**SOURCE DATA:**
+---+
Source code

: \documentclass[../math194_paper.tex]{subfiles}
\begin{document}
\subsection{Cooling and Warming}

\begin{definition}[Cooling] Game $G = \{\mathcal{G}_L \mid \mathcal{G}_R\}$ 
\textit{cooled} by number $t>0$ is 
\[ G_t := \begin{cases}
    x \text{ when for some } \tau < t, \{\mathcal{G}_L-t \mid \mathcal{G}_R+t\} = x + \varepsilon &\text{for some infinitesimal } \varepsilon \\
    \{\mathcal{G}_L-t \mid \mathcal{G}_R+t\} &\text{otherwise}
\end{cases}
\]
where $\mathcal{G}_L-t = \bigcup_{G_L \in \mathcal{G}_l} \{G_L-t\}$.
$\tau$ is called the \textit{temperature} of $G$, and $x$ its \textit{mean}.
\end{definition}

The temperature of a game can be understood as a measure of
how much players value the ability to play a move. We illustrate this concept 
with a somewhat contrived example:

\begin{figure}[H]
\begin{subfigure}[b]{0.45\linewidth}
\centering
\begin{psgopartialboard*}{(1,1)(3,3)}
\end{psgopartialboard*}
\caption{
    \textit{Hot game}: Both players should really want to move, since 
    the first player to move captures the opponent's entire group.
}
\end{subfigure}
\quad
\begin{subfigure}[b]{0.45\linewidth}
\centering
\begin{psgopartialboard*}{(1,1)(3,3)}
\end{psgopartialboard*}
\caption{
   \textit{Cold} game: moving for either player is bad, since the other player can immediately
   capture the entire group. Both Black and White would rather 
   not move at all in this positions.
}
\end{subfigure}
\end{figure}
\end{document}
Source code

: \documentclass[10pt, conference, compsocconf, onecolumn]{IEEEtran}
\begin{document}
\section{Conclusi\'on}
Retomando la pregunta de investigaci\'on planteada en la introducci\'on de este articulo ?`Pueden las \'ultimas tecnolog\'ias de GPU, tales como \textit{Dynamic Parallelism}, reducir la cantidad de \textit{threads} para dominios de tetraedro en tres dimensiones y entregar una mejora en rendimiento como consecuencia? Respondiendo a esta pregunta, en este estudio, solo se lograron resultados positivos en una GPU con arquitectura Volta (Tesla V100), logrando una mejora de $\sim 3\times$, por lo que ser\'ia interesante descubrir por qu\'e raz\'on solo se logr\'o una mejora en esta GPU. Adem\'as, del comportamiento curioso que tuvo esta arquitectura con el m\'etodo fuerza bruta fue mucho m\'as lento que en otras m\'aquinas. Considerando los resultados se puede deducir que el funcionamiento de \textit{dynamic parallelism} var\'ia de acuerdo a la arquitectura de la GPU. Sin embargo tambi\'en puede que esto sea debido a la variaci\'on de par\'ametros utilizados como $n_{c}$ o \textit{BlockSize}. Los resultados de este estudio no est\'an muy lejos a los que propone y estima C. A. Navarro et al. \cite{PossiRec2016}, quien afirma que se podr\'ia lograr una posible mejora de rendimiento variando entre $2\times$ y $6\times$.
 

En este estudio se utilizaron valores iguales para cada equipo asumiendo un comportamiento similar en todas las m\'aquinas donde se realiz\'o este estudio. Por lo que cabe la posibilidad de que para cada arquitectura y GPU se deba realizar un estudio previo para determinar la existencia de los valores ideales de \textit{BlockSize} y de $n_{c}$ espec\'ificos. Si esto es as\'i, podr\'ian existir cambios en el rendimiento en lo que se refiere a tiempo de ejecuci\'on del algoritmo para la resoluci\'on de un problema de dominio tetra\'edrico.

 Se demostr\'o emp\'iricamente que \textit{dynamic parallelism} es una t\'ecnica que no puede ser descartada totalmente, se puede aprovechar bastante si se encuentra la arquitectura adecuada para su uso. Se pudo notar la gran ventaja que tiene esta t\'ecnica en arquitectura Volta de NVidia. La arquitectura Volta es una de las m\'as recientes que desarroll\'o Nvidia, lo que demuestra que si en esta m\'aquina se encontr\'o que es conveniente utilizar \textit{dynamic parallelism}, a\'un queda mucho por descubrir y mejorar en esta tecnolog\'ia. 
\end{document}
+---+
**TASK PROMPT:** Show all lines in the entries above where the string "temperature" appears.

**WRITTEN REPLY:**
$\tau$ is called the \textit{temperature} of $G$, and $x$ its \textit{mean}.
The temperature of a game can be understood as a measure of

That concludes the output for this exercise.